- **Source material**:
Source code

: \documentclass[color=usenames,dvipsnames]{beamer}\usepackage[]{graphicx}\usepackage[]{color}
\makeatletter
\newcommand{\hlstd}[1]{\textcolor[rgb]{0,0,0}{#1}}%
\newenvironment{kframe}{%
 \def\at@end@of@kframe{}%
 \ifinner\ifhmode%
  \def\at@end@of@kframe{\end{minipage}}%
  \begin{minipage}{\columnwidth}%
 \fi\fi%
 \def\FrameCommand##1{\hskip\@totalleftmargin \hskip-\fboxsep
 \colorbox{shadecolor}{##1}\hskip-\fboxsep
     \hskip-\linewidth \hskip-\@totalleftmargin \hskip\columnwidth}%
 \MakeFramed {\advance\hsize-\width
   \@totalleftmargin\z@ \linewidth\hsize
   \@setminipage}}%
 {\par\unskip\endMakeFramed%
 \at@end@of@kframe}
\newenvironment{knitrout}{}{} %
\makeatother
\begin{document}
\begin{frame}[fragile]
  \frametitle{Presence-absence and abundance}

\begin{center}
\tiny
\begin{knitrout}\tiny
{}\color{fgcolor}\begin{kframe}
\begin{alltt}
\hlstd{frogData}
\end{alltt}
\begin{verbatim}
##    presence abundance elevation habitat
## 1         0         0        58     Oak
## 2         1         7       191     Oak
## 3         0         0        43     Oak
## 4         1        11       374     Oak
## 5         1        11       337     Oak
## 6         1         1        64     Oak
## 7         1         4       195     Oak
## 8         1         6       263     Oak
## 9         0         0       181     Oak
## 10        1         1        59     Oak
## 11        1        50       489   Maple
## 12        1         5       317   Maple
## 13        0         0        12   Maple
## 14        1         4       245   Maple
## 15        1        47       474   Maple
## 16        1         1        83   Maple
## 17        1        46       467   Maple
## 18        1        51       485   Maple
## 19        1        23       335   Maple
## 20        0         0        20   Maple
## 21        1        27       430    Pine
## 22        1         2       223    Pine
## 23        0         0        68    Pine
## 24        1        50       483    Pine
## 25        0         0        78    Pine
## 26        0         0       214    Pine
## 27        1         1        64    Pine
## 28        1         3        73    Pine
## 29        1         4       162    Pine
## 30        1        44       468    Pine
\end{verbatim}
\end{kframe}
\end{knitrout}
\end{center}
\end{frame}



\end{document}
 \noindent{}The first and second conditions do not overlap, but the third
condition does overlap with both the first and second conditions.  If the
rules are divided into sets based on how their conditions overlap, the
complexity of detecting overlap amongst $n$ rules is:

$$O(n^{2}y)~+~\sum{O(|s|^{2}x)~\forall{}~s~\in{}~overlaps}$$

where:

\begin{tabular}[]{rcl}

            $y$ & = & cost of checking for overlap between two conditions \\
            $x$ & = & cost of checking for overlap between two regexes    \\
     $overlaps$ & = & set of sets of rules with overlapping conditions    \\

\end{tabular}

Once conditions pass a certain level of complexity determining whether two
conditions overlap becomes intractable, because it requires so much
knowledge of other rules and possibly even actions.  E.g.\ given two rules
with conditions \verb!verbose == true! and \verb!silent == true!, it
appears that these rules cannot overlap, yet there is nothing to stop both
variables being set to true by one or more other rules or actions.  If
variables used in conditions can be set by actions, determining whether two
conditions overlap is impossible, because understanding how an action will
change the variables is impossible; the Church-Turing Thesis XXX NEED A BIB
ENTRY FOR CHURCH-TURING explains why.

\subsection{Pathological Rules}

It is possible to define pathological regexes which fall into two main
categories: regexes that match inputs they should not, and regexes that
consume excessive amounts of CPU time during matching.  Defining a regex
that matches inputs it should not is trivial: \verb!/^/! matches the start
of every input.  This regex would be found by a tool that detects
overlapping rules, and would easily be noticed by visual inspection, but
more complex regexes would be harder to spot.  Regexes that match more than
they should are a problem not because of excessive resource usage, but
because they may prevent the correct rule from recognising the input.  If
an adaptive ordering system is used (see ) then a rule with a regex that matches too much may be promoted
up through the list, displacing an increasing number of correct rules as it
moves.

- **Task requirements**:
Taking the listing above as a whole, count the lines that include the word "because" and report the figure only.

- **The answer**:
4